What does the Constitution actually say about Impeachment?

Impeachment was debated on and off through the four months of the constitutional convention in Philadelphia where the framers of our Constitution were creating a government of Checks and Balances.  Not only did these wise men insist on the Separation of Powers to obviate the concentration of power in too few hands, but they also wanted a means for one branch of government to be able to Check the power of another branch. 

The impeachment process was a means to Check the power of the Presidency.  The drafters wanted a strong president but not a king and authorizing the Impeachment of the President, even if limited to the rarest of circumstances, insured we would never have a king. 

For historical reasons the framers adopted a specific structure for the use of the Impeachment procedure.  For impeachment to occur the House of Representatives must vote articles of Impeachment.  The members of the House then present the articles to the Senate.  The Senators serve as jurors in the Trial of the President presided over by The Chief Justice of the United States.  If convicted of any article there is one and only one punishment. The President is removed from office.

The Federalist Papers inform us Alexander Hamilton and James Madison had two main concerns about the impeachment procedures. 

First they worried about the political process.  Having the matter tried in the Senate they were concerned about the character of a jury made up totally of elected officials.  In other words, politicians.  If the impeachment of the President devolved to a political exercise it would make the President permanently subservient to the Senate.
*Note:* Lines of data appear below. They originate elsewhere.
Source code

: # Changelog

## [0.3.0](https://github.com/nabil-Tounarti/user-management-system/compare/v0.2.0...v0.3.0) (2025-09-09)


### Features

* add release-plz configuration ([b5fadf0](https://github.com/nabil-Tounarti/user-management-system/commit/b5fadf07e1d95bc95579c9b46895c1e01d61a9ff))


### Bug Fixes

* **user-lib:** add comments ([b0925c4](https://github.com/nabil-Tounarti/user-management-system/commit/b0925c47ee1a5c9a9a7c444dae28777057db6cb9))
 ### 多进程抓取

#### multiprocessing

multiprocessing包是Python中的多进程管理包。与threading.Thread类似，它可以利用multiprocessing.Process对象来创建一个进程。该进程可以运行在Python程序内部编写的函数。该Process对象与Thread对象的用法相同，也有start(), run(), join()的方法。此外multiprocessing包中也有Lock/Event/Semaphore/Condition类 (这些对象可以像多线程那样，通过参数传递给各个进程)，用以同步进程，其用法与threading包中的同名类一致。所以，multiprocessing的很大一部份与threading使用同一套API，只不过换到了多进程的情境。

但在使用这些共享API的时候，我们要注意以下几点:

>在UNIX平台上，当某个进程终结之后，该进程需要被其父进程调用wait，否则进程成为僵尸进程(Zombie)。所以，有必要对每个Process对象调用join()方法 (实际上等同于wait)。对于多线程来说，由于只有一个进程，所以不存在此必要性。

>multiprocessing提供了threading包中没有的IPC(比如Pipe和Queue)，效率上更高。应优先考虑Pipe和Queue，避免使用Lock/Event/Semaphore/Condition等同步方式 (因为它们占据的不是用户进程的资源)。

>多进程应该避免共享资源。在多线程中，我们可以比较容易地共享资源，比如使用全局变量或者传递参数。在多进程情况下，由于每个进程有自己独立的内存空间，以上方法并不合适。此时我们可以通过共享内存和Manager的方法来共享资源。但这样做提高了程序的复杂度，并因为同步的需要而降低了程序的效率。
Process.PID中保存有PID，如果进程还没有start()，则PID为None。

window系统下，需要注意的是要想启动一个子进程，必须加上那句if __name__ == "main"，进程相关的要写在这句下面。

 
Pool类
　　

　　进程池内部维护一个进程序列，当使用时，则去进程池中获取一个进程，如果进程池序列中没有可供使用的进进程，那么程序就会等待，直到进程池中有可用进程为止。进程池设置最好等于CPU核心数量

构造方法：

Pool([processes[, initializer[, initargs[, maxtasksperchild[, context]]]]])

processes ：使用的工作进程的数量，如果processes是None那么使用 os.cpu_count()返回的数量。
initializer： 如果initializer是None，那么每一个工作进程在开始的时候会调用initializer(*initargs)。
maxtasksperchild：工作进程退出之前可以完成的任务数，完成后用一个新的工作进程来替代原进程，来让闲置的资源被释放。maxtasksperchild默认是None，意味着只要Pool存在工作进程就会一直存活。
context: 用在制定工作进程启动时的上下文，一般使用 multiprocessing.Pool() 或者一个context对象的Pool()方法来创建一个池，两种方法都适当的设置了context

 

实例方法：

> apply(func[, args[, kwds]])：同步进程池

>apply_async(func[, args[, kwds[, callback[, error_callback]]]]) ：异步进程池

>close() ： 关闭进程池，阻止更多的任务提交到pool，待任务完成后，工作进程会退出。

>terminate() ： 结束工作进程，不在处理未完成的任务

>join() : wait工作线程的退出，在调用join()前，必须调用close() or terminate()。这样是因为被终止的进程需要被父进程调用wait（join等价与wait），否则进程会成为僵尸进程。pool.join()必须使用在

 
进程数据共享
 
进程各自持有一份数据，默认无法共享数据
The Presidency would be severely weakened.  And the need for a strong Executive was one reason the original Articles of Confederation were abandoned in favor of the Constitution. 

Their solution was the requirement that articles of impeachment could only originate in the House and fully two thirds of the Senators had to vote for conviction.  In the 1990s Bill Clinton had 54 votes cast in the Senate for his impeachment on one count and 50 on another.  Were it not for the two thirds requirement he would have been removed from the Presidency.  Similarly, Andrew Johnson was acquitted by one vote in 1868.

Second.  The Framers also sought to circumscribe the process by proscribing very narrow grounds for impeachment. The grounds are limited to “Treason, Bribery, or Other High Crimes and Misdemeanors.” The phrase “Other High Crimes and Misdemeanors” confuses even some members of Congress.  What is clear is that the framers abhorred the idea of impeachment being used as a political tool, a process by which the dominant party in Congress removes Presidents because they have the votes and they perceive it is in their political interests to do so.  Establishing a political revolving door of Chief Executives would defeat the very purpose for which the office was created.

The debate concerning the article about impeachment over those hot summer months in 1787 saw the framers consider and reject a number of proposals concerning grounds for impeachment including misfeasance and malfeasance as well as corruption. Each revision served to narrow the definition. And finally they settled on “Other High Crimes and Misdemeanors.”  It was meant to be a narrow definition not a broad one.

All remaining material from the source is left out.